When you write out the listing, keep every word as it stands and drop the pictures.

■ Source information
========================
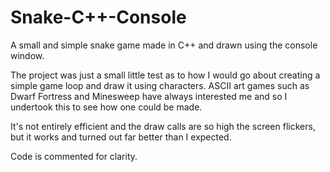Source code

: # Snake-C++-Console
A small and simple snake game made in C++ and drawn using the console window.

The project was just a small little test as to how I would go about creating a simple game loop and draw it using characters. ASCII art games such as Dwarf Fortress and Minesweep have always interested me and so I undertook this to see how one could be made.

It's not entirely efficient and the draw calls are so high the screen flickers, but it works and turned out far better than I expected.

Code is commented for clarity.
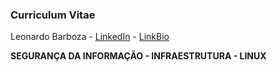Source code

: ### Curriculum Vitae

Leonardo Barboza - [LinkedIn](https://www.linkedin.com/in/leonardobarboza/?locale=pt_BR) -  [LinkBio](https://linkr.bio/linux)

**SEGURANÇA DA INFORMAÇÃO - INFRAESTRUTURA - LINUX**
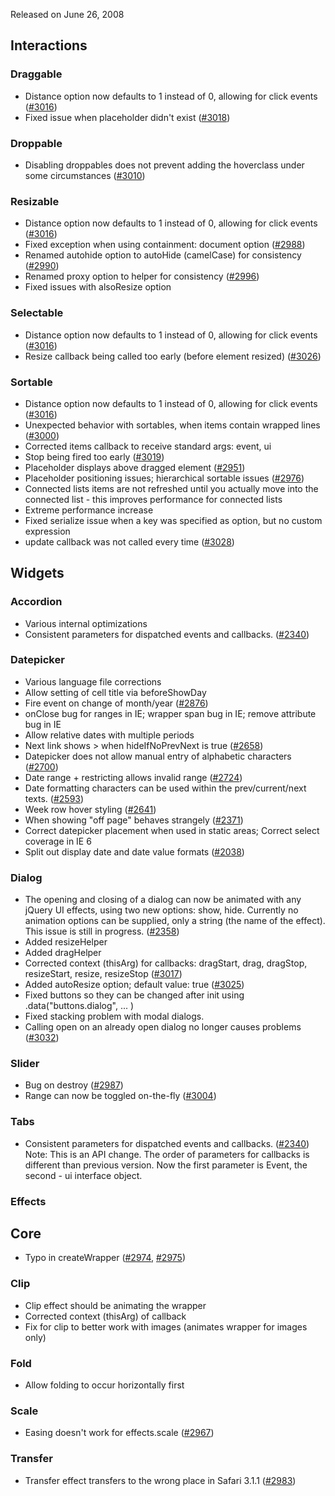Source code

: <script>{
	"title": "jQuery UI 1.5.1 Changelog"
}</script>

Released on June 26, 2008

## Interactions

### Draggable

* Distance option now defaults to 1 instead of 0, allowing for click events ([#3016](https://bugs.jqueryui.com/ticket/3016))
* Fixed issue when placeholder didn't exist ([#3018](https://bugs.jqueryui.com/ticket/3018))

### Droppable

* Disabling droppables does not prevent adding the hoverclass under some circumstances ([#3010](https://bugs.jqueryui.com/ticket/3010))

### Resizable

* Distance option now defaults to 1 instead of 0, allowing for click events ([#3016](https://bugs.jqueryui.com/ticket/3016))
* Fixed exception when using containment: document option ([#2988](https://bugs.jqueryui.com/ticket/2988))
* Renamed autohide option to autoHide (camelCase) for consistency ([#2990](https://bugs.jqueryui.com/ticket/2990))
* Renamed proxy option to helper for consistency ([#2996](https://bugs.jqueryui.com/ticket/2996))
* Fixed issues with alsoResize option

### Selectable

* Distance option now defaults to 1 instead of 0, allowing for click events ([#3016](https://bugs.jqueryui.com/ticket/3016))
* Resize callback being called too early (before element resized) ([#3026](https://bugs.jqueryui.com/ticket/3026))

### Sortable

* Distance option now defaults to 1 instead of 0, allowing for click events ([#3016](https://bugs.jqueryui.com/ticket/3016))
* Unexpected behavior with sortables, when items contain wrapped lines ([#3000](https://bugs.jqueryui.com/ticket/3000))
* Corrected items callback to receive standard args: event, ui
* Stop being fired too early ([#3019](https://bugs.jqueryui.com/ticket/3019))
* Placeholder displays above dragged element ([#2951](https://bugs.jqueryui.com/ticket/2951))
* Placeholder positioning issues; hierarchical sortable issues ([#2976](https://bugs.jqueryui.com/ticket/2976))
* Connected lists items are not refreshed until you actually move into the connected list - this improves performance for connected lists
* Extreme performance increase
* Fixed serialize issue when a key was specified as option, but no custom expression
* update callback was not called every time ([#3028](https://bugs.jqueryui.com/ticket/3028))

## Widgets

### Accordion

* Various internal optimizations
* Consistent parameters for dispatched events and callbacks. ([#2340](https://bugs.jqueryui.com/ticket/2340))

### Datepicker

* Various language file corrections
* Allow setting of cell title via beforeShowDay
* Fire event on change of month/year ([#2876](https://bugs.jqueryui.com/ticket/2876))
* onClose bug for ranges in IE; wrapper span bug in IE; remove attribute bug in IE
* Allow relative dates with multiple periods
* Next link shows \> when hideIfNoPrevNext is true ([#2658](https://bugs.jqueryui.com/ticket/2658))
* Datepicker does not allow manual entry of alphabetic characters ([#2700](https://bugs.jqueryui.com/ticket/2700))
* Date range + restricting allows invalid range ([#2724](https://bugs.jqueryui.com/ticket/2724))
* Date formatting characters can be used within the prev/current/next texts. ([#2593](https://bugs.jqueryui.com/ticket/2593))
* Week row hover styling ([#2641](https://bugs.jqueryui.com/ticket/2641))
* When showing "off page" behaves strangely ([#2371](https://bugs.jqueryui.com/ticket/2371))
* Correct datepicker placement when used in static areas; Correct select coverage in IE 6
* Split out display date and date value formats ([#2038](https://bugs.jqueryui.com/ticket/2038))

### Dialog

* The opening and closing of a dialog can now be animated with any jQuery UI effects, using two new options: show, hide. Currently no animation options can be supplied, only a string (the name of the effect). This issue is still in progress. ([#2358](https://bugs.jqueryui.com/ticket/2358))
* Added resizeHelper
* Added dragHelper
* Corrected context (thisArg) for callbacks: dragStart, drag, dragStop, resizeStart, resize, resizeStop ([#3017](https://bugs.jqueryui.com/ticket/3017))
* Added autoResize option; default value: true ([#3025](https://bugs.jqueryui.com/ticket/3025))
* Fixed buttons so they can be changed after init using .data("buttons.dialog", ... )
* Fixed stacking problem with modal dialogs.
* Calling open on an already open dialog no longer causes problems ([#3032](https://bugs.jqueryui.com/ticket/3032))

### Slider

* Bug on destroy ([#2987](https://bugs.jqueryui.com/ticket/2987))
* Range can now be toggled on-the-fly ([#3004](https://bugs.jqueryui.com/ticket/3004))

### Tabs

* Consistent parameters for dispatched events and callbacks. ([#2340](https://bugs.jqueryui.com/ticket/2340)) Note: This is an API change. The order of parameters for callbacks is different than previous version. Now the first parameter is Event, the second - ui interface object.

### Effects

## Core

* Typo in createWrapper ([#2974](https://bugs.jqueryui.com/ticket/2974), [#2975](https://bugs.jqueryui.com/ticket/2975))

### Clip

* Clip effect should be animating the wrapper
* Corrected context (thisArg) of callback
* Fix for clip to better work with images (animates wrapper for images only)

### Fold

* Allow folding to occur horizontally first

### Scale

* Easing doesn't work for effects.scale ([#2967](https://bugs.jqueryui.com/ticket/2967))

### Transfer

* Transfer effect transfers to the wrong place in Safari 3.1.1 ([#2983](https://bugs.jqueryui.com/ticket/2983))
========================
■ Answer space
Source code

: # Snake-C++-Console
A small and simple snake game made in C++ and drawn using the console window.

The project was just a small little test as to how I would go about creating a simple game loop and draw it using characters. ASCII art games such as Dwarf Fortress and Minesweep have always interested me and so I undertook this to see how one could be made.

It's not entirely efficient and the draw calls are so high the screen flickers, but it works and turned out far better than I expected.

Code is commented for clarity.
Source code

: ### Curriculum Vitae

Leonardo Barboza - [LinkedIn](https://www.linkedin.com/in/leonardobarboza/?locale=pt_BR) -  [LinkBio](https://linkr.bio/linux)

**SEGURANÇA DA INFORMAÇÃO - INFRAESTRUTURA - LINUX**
Source code

: <script>{
	"title": "jQuery UI 1.5.1 Changelog"
}</script>

Released on June 26, 2008

## Interactions

### Draggable

* Distance option now defaults to 1 instead of 0, allowing for click events ([#3016](https://bugs.jqueryui.com/ticket/3016))
* Fixed issue when placeholder didn't exist ([#3018](https://bugs.jqueryui.com/ticket/3018))

### Droppable

* Disabling droppables does not prevent adding the hoverclass under some circumstances ([#3010](https://bugs.jqueryui.com/ticket/3010))

### Resizable

* Distance option now defaults to 1 instead of 0, allowing for click events ([#3016](https://bugs.jqueryui.com/ticket/3016))
* Fixed exception when using containment: document option ([#2988](https://bugs.jqueryui.com/ticket/2988))
* Renamed autohide option to autoHide (camelCase) for consistency ([#2990](https://bugs.jqueryui.com/ticket/2990))
* Renamed proxy option to helper for consistency ([#2996](https://bugs.jqueryui.com/ticket/2996))
* Fixed issues with alsoResize option

### Selectable

* Distance option now defaults to 1 instead of 0, allowing for click events ([#3016](https://bugs.jqueryui.com/ticket/3016))
* Resize callback being called too early (before element resized) ([#3026](https://bugs.jqueryui.com/ticket/3026))

### Sortable

* Distance option now defaults to 1 instead of 0, allowing for click events ([#3016](https://bugs.jqueryui.com/ticket/3016))
* Unexpected behavior with sortables, when items contain wrapped lines ([#3000](https://bugs.jqueryui.com/ticket/3000))
* Corrected items callback to receive standard args: event, ui
* Stop being fired too early ([#3019](https://bugs.jqueryui.com/ticket/3019))
* Placeholder displays above dragged element ([#2951](https://bugs.jqueryui.com/ticket/2951))
* Placeholder positioning issues; hierarchical sortable issues ([#2976](https://bugs.jqueryui.com/ticket/2976))
* Connected lists items are not refreshed until you actually move into the connected list - this improves performance for connected lists
* Extreme performance increase
* Fixed serialize issue when a key was specified as option, but no custom expression
* update callback was not called every time ([#3028](https://bugs.jqueryui.com/ticket/3028))

## Widgets

### Accordion

* Various internal optimizations
* Consistent parameters for dispatched events and callbacks. ([#2340](https://bugs.jqueryui.com/ticket/2340))

### Datepicker

* Various language file corrections
* Allow setting of cell title via beforeShowDay
* Fire event on change of month/year ([#2876](https://bugs.jqueryui.com/ticket/2876))
* onClose bug for ranges in IE; wrapper span bug in IE; remove attribute bug in IE
* Allow relative dates with multiple periods
* Next link shows \> when hideIfNoPrevNext is true ([#2658](https://bugs.jqueryui.com/ticket/2658))
* Datepicker does not allow manual entry of alphabetic characters ([#2700](https://bugs.jqueryui.com/ticket/2700))
* Date range + restricting allows invalid range ([#2724](https://bugs.jqueryui.com/ticket/2724))
* Date formatting characters can be used within the prev/current/next texts. ([#2593](https://bugs.jqueryui.com/ticket/2593))
* Week row hover styling ([#2641](https://bugs.jqueryui.com/ticket/2641))
* When showing "off page" behaves strangely ([#2371](https://bugs.jqueryui.com/ticket/2371))
* Correct datepicker placement when used in static areas; Correct select coverage in IE 6
* Split out display date and date value formats ([#2038](https://bugs.jqueryui.com/ticket/2038))

### Dialog

* The opening and closing of a dialog can now be animated with any jQuery UI effects, using two new options: show, hide. Currently no animation options can be supplied, only a string (the name of the effect). This issue is still in progress. ([#2358](https://bugs.jqueryui.com/ticket/2358))
* Added resizeHelper
* Added dragHelper
* Corrected context (thisArg) for callbacks: dragStart, drag, dragStop, resizeStart, resize, resizeStop ([#3017](https://bugs.jqueryui.com/ticket/3017))
* Added autoResize option; default value: true ([#3025](https://bugs.jqueryui.com/ticket/3025))
* Fixed buttons so they can be changed after init using .data("buttons.dialog", ... )
* Fixed stacking problem with modal dialogs.
* Calling open on an already open dialog no longer causes problems ([#3032](https://bugs.jqueryui.com/ticket/3032))

### Slider

* Bug on destroy ([#2987](https://bugs.jqueryui.com/ticket/2987))
* Range can now be toggled on-the-fly ([#3004](https://bugs.jqueryui.com/ticket/3004))

### Tabs

* Consistent parameters for dispatched events and callbacks. ([#2340](https://bugs.jqueryui.com/ticket/2340)) Note: This is an API change. The order of parameters for callbacks is different than previous version. Now the first parameter is Event, the second - ui interface object.

### Effects

## Core

* Typo in createWrapper ([#2974](https://bugs.jqueryui.com/ticket/2974), [#2975](https://bugs.jqueryui.com/ticket/2975))

### Clip

* Clip effect should be animating the wrapper
* Corrected context (thisArg) of callback
* Fix for clip to better work with images (animates wrapper for images only)

### Fold

* Allow folding to occur horizontally first

### Scale

* Easing doesn't work for effects.scale ([#2967](https://bugs.jqueryui.com/ticket/2967))

### Transfer

* Transfer effect transfers to the wrong place in Safari 3.1.1 ([#2983](https://bugs.jqueryui.com/ticket/2983))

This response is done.